# soft crate and kennel jacket



## olofsonb (Dec 15, 2013)

Hi all, I was wondering if anyone has a soft crate and if they have a kennel jacket that they can use in conjunction with it. I was planning on getting a soft crate for house use, but where I go hunting the dog must remain outside. Therefore I wanted to have the ability to put a cover over it for the winter time. Any help would be appreciated.

P.S. 4 weeks till mine/my puppies birthday. Big things coming and pics to come ;D


----------



## olofsonb (Dec 15, 2013)

Would these 2 work together? The kennel jacket would be the XL.

http://www.amazon.com/Midwest-iCrat...2437&sr=1-3&keywords=wire+crates+for+dogs+40"

http://www.amazon.com/Classic-Accessories-Heritage-Collection-Kennel/dp/B002LARDA2


----------



## texasred (Jan 29, 2012)

I would look into the hard plastic crates for travel and hunting. Here is a link to one of the best made ones.
http://www.gundogsupply.com/ruff-tough-kennels-dog-crate1.html

When you scroll down the page, you will see the cover that fits it.


----------



## redbirddog (Apr 23, 2010)

http://redbirddog.blogspot.com/2013/06/small-safe-travel-crates-for-vizslas.html

A soft kennel works for dog shows and very laid back dogs. Chloe, our small female, tore through the door first day ruining the zipper.

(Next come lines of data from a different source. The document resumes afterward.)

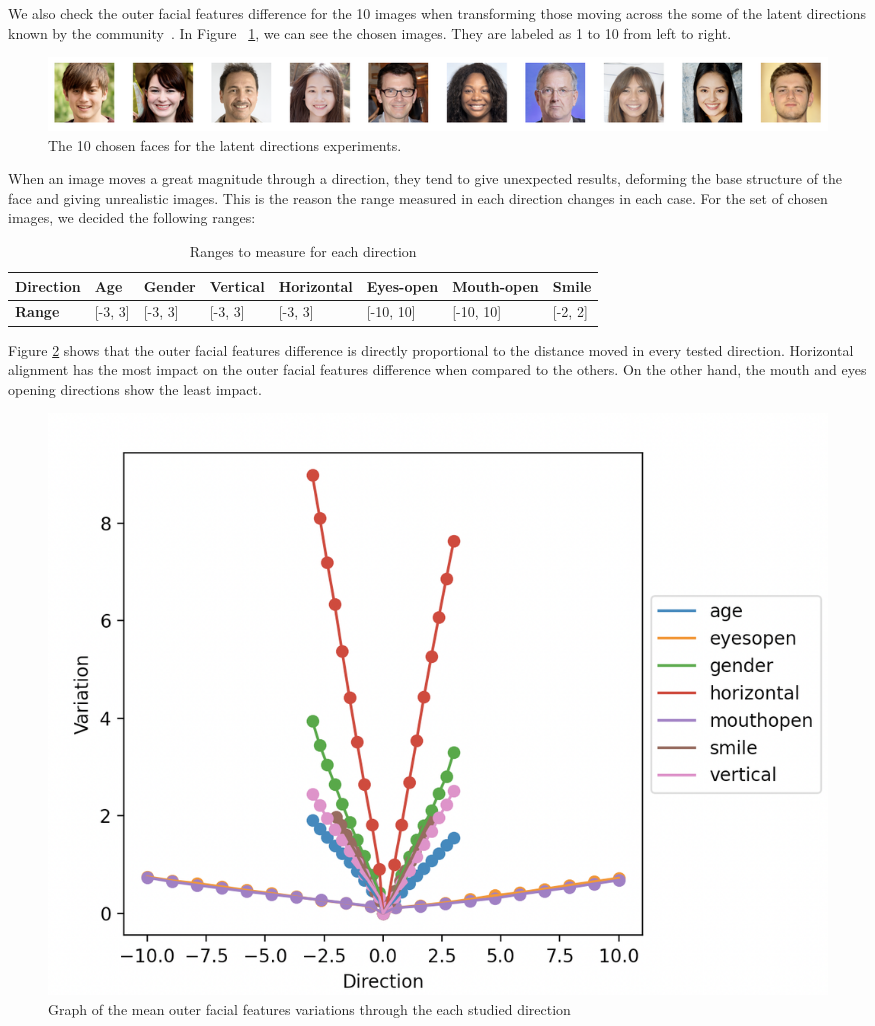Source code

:\documentclass[review]{elsarticle}
\begin{document}
We also check the outer facial features difference for the 10 images when transforming those moving across the some of the latent directions known by the community~\citep{Luxemburg_2019}. In Figure ~\ref{fig:samples}, we can see the chosen images. They are labeled as 1 to 10 from left to right.

\begin{figure}[H]
  \includegraphics[width=\linewidth, center]{Images/sample_faces.png}
  \caption{The 10 chosen faces for the latent directions experiments.}
  \label{fig:samples}
\end{figure}

When an image moves a great magnitude through a direction, they tend to give unexpected results, deforming the base structure of the face and giving unrealistic images. This is the reason the range measured in each direction changes in each case. For the set of chosen images, we decided the following ranges:

\begin{table}[H]
\centering
\begin{tabular}{|l|l|l|l|l|l|l|l|}
\hline
\textbf{Direction} & Age & Gender & Vertical & Horizontal & Eyes-open & Mouth-open & Smile \\ \hline
\textbf{Range} & [-3, 3] & [-3, 3] & [-3, 3] & [-3, 3] & [-10, 10] & [-10, 10] & [-2, 2] \\ \hline
\end{tabular}
    \caption{Ranges to measure for each direction}
  \label{table:ranges}
\end{table}

Figure \ref{fig:graph_means} shows that the outer facial features difference is directly proportional to the distance moved in every tested direction. Horizontal alignment has the most impact on the outer facial features difference when compared to the others. On the other hand, the mouth and eyes opening directions show the least impact.

\begin{figure}[H]
  \includegraphics[width=0.8\linewidth, center]{Images/graph_means.png}
  \caption{Graph of the mean outer facial features variations through the each studied direction}
  \label{fig:graph_means}
\end{figure} 
\end{document}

I am very pleased with our rough tuff kennels.


----------



## olofsonb (Dec 15, 2013)

I've Seen The Ruff Tough Kennels. I Was Hoping To Get Something Large Enough For Them To Relax With Ample Space. I Know You Should Get Kennels Large Enough For Them To Fit In But Not Stand Up. On The Contrary For House Use (Since That Will Be The Majority Use) I Want It To Be Able To Stand Up In The Kennel If It Wants To. With All That Being Said I Know I Should Only Get A Large Or Even Intermediate, But Could I Get Away With The XL? 

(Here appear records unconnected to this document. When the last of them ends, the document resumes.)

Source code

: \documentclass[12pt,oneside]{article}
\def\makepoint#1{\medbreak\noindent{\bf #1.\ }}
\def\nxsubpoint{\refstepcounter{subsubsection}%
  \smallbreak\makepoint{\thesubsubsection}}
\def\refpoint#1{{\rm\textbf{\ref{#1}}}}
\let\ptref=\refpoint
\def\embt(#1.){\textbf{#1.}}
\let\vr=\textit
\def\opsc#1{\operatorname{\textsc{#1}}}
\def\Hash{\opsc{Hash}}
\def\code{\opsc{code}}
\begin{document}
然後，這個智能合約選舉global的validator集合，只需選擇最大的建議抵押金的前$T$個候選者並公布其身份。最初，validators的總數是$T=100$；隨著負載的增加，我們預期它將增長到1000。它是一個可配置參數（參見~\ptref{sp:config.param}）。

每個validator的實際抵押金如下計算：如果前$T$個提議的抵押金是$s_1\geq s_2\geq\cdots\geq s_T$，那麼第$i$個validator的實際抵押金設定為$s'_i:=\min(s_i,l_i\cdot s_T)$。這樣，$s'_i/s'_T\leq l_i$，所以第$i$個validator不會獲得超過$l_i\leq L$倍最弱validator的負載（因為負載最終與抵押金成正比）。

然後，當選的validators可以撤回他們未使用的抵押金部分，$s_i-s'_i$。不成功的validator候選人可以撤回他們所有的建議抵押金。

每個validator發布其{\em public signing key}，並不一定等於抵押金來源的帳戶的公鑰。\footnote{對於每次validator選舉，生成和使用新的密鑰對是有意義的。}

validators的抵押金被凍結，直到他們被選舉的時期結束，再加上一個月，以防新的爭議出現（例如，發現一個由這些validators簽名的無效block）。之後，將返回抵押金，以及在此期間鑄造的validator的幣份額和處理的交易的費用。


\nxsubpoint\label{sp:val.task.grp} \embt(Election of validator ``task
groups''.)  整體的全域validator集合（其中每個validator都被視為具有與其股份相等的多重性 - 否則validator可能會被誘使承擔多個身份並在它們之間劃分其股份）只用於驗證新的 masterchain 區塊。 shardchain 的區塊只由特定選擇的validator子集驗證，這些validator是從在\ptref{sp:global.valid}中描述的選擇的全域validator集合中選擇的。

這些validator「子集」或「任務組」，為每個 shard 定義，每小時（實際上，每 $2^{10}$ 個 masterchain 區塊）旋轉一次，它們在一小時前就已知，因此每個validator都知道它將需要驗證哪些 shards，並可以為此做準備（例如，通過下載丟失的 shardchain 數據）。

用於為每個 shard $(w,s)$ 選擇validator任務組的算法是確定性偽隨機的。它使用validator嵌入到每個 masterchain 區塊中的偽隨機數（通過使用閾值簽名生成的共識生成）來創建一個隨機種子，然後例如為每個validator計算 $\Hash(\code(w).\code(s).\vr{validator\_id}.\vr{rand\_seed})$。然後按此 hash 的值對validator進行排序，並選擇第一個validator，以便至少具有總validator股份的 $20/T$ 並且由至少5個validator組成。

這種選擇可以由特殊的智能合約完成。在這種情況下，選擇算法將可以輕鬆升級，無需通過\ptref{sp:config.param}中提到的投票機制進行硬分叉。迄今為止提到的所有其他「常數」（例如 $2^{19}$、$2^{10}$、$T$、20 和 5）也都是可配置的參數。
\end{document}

THANKS FOR ALL YOUR HELP EVERYONE.


----------



## texasred (Jan 29, 2012)

I don't know about others, but I hate dragging crates in and out of the house. I have extra large crates that are just for home. My travel ones aren't as big.


----------



## mlwindc (Feb 8, 2013)

We have a large plastic kennel for Wilson to use inside the house. We also have a medium size soft kennel for travel. We have an intermediate size ruff tough kennel on order (they took a LONG time to ship and so it's been over a month but we are still waiting) and we will use that for travel int he future because W isn't calm enough for the soft kennel. He will literally roll it across a room or the yard if we put him in the kennel. He isn't crated at home much and never voluntarily goes to hang out in his kennel (he doesn't love it like other dogs do, though he doesn't resist when we tell him its time to be crated), so I don't feel the need to have a GIANT size one for him to hang out in. He's only there when we have contractors or company with small children OR when he's wound up and needs a good long nap.


----------



## olofsonb (Dec 15, 2013)

Well I Guess You Can Call Me A Bargain Hunter. 8) I Wound Up Ordering Me A Large Ruff Tough Kennel Size Large At $185 & My Garmin Delta Recently At $125. Can't Wait To Get The Goods In The Mail. All I Need Now Is Copper To Be Born At The End Of The Month, Then 8 More Weeks ;D


----------